- [Exercise details] Work through the data and report how many lines include the string "Графік", giving the number alone.

=== Study material ===

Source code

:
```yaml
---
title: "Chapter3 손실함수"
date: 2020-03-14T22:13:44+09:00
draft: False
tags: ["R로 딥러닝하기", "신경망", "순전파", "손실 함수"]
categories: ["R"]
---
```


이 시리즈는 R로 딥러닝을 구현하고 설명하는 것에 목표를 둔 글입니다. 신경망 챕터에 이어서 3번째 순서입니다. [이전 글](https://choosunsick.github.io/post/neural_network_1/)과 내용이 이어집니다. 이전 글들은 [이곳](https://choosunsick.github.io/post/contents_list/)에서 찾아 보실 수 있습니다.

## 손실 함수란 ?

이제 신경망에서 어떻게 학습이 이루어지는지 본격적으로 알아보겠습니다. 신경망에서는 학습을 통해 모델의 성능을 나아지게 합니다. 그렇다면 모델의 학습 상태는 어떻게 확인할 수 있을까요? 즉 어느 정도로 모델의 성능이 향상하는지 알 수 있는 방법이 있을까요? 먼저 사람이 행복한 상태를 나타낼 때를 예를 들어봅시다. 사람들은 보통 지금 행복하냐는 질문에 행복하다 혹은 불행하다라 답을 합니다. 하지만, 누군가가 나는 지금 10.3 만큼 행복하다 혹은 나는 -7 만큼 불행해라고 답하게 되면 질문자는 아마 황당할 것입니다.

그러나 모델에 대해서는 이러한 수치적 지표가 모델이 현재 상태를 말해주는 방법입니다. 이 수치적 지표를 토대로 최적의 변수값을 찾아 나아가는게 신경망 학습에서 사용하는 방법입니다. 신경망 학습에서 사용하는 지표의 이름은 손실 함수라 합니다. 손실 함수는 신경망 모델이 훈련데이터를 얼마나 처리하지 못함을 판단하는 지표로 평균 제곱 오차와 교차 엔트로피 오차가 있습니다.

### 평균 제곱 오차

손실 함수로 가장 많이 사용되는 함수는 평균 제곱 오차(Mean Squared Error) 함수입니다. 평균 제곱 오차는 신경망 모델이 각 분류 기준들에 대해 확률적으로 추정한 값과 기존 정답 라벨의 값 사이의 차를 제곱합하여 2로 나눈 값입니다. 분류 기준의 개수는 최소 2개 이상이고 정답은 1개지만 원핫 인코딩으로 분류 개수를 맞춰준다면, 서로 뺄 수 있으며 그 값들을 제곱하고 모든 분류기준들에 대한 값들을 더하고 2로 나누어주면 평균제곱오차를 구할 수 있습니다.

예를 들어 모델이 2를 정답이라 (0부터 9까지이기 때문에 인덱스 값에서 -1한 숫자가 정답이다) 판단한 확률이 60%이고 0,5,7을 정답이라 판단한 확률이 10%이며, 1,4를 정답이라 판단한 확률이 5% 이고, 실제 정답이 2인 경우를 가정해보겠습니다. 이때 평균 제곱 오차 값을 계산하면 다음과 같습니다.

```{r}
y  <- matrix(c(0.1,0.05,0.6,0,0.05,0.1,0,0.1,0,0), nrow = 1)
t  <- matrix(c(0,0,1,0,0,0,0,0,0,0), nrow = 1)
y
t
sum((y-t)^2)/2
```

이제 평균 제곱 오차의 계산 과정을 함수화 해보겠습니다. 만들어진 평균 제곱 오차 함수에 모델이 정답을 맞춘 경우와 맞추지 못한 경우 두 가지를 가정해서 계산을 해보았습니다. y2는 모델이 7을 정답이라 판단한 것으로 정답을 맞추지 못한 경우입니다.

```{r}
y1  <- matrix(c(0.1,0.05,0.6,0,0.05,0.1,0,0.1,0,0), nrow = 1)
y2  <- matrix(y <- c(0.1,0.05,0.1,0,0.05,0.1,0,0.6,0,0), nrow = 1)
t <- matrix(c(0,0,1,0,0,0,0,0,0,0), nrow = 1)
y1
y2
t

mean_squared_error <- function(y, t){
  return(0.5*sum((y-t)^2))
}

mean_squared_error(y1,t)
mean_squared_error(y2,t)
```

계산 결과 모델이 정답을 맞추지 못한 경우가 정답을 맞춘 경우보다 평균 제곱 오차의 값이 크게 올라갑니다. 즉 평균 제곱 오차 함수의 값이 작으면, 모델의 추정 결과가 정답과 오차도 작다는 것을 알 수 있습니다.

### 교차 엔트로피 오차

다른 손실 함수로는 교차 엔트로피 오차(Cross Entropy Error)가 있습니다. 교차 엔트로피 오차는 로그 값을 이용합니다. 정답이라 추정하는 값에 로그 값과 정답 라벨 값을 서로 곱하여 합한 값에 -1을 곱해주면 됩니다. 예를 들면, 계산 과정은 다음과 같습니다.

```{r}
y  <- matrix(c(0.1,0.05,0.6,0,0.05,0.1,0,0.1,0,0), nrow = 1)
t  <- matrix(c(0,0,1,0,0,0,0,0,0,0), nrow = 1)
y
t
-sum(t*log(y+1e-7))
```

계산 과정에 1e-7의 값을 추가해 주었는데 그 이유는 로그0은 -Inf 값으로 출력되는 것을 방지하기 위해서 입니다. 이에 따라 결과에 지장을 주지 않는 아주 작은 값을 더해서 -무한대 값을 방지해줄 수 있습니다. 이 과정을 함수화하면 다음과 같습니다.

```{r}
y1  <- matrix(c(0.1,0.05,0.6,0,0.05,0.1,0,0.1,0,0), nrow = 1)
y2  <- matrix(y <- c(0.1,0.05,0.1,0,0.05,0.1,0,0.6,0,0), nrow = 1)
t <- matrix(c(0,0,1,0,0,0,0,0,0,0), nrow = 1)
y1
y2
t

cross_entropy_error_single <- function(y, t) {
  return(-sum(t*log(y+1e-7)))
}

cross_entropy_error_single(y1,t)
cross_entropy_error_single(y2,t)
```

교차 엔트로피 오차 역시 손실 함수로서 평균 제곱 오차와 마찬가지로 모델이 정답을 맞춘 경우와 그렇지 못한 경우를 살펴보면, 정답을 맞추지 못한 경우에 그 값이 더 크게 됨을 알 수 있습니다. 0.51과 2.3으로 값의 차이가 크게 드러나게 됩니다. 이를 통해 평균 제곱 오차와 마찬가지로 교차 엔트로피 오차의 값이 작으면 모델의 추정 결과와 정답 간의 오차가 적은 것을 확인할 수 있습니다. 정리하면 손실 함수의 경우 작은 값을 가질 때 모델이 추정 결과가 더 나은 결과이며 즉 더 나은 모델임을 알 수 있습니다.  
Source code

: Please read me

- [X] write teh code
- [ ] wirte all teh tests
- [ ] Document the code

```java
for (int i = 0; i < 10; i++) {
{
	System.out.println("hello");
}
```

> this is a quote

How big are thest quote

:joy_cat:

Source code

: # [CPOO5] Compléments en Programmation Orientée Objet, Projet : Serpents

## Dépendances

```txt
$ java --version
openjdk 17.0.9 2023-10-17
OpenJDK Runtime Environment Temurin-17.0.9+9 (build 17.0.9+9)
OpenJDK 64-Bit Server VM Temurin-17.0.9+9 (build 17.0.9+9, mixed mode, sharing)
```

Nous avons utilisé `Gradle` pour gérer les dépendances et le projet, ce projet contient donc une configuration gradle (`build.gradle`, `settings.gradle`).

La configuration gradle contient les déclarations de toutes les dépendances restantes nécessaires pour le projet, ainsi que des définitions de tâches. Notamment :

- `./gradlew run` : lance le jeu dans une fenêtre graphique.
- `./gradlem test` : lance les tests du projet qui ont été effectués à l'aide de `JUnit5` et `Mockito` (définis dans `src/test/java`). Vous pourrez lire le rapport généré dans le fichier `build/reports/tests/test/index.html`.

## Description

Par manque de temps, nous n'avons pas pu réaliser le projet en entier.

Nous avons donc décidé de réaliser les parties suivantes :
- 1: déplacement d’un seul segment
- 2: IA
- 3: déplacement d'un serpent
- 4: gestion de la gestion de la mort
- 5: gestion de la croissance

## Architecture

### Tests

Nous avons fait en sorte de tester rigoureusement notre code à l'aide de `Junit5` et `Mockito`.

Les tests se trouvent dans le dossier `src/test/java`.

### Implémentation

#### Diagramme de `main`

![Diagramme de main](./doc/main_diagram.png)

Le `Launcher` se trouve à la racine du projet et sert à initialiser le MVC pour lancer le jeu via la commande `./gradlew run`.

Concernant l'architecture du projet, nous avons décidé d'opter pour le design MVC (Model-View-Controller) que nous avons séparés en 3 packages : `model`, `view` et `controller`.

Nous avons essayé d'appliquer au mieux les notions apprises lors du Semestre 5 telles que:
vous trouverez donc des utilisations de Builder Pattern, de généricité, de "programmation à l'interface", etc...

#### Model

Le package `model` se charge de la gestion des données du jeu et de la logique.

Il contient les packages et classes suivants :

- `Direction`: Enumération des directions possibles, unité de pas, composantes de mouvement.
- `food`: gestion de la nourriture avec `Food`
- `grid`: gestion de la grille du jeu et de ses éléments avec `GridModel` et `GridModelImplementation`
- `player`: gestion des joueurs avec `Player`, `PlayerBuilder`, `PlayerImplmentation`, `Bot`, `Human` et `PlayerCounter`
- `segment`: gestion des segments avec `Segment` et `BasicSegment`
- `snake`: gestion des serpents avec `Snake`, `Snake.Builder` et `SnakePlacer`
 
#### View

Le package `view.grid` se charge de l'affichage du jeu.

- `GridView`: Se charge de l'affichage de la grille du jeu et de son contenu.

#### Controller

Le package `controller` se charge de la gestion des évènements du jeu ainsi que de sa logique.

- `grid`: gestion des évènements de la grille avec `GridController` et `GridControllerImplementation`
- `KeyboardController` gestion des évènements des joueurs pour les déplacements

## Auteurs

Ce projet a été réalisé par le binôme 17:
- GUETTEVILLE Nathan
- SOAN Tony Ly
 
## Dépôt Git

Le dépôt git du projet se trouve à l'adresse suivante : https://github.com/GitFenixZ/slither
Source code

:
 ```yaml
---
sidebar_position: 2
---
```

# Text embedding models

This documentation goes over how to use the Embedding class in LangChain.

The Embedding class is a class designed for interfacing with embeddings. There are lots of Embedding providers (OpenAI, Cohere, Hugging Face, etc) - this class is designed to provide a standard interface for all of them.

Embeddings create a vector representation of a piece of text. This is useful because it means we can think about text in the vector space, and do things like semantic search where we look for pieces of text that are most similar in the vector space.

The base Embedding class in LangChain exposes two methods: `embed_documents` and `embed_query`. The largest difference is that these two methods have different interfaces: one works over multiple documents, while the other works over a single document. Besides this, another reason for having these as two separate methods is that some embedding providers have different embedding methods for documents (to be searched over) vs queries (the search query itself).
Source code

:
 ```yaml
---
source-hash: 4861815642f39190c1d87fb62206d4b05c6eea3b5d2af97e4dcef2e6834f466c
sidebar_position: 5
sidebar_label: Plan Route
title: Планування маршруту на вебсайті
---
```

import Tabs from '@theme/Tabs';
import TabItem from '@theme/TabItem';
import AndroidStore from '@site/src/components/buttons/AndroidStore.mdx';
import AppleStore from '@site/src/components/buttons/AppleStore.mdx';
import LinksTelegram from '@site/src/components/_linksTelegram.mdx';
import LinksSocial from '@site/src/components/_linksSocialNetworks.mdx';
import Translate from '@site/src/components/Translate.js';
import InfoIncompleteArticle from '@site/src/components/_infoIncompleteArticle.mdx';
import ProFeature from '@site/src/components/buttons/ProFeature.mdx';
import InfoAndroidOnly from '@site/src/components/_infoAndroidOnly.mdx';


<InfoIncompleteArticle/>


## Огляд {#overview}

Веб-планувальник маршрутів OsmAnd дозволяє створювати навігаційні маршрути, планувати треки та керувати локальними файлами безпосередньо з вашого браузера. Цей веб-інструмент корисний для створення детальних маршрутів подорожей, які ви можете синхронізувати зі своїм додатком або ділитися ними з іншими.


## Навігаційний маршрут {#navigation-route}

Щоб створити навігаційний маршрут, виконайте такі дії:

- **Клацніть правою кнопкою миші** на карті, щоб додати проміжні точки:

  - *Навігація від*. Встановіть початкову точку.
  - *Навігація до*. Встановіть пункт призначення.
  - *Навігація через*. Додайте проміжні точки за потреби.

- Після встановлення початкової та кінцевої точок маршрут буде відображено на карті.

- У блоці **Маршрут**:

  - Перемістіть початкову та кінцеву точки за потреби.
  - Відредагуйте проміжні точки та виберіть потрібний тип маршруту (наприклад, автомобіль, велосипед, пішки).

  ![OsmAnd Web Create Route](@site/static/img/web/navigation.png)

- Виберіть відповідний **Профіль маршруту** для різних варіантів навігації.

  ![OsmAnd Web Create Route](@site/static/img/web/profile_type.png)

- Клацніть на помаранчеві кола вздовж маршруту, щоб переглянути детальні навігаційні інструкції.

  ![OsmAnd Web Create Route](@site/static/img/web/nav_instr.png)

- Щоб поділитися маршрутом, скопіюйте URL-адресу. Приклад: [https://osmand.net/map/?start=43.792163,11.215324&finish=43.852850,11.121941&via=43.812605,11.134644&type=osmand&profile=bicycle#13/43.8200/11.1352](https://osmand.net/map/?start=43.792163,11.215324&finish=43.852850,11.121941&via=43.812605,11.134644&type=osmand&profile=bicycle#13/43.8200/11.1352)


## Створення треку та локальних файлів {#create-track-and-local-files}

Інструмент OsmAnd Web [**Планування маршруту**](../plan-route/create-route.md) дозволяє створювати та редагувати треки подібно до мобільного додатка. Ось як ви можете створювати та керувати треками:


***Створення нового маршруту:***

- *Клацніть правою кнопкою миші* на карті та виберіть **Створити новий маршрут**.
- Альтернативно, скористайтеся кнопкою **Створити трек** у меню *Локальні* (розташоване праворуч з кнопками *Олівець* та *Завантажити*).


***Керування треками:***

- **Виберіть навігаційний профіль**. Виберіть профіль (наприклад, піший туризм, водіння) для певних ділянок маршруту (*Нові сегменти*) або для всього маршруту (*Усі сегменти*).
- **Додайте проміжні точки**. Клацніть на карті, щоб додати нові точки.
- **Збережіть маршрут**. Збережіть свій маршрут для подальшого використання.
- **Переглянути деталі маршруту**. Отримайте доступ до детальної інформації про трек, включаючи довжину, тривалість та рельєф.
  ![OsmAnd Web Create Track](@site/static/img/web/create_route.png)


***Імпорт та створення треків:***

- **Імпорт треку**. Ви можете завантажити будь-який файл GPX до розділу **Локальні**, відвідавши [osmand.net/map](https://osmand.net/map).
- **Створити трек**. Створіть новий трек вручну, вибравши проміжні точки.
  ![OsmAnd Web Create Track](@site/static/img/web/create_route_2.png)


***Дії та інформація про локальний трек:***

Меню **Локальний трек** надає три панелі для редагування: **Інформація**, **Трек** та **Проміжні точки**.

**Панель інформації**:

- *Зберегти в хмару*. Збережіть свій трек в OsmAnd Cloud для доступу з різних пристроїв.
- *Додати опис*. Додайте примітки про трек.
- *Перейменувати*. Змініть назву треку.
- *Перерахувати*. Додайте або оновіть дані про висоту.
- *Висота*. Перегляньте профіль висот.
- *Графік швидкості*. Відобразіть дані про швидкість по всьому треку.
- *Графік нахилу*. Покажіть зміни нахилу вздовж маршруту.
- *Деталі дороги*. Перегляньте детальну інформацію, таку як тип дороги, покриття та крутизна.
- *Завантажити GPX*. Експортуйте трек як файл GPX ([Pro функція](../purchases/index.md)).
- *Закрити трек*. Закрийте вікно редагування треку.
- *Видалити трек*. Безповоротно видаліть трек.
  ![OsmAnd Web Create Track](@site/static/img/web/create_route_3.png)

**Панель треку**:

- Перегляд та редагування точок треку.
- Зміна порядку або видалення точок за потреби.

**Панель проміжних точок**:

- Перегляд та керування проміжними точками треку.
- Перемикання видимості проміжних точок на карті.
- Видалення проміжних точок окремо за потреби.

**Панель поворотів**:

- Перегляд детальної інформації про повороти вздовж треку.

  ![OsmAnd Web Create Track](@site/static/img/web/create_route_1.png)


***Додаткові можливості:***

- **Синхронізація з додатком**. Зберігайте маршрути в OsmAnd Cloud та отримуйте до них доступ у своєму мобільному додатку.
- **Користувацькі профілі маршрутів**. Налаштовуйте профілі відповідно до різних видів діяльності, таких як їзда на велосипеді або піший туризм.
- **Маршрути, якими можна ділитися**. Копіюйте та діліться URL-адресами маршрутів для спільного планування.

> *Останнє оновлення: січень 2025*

===

- [Output below] 2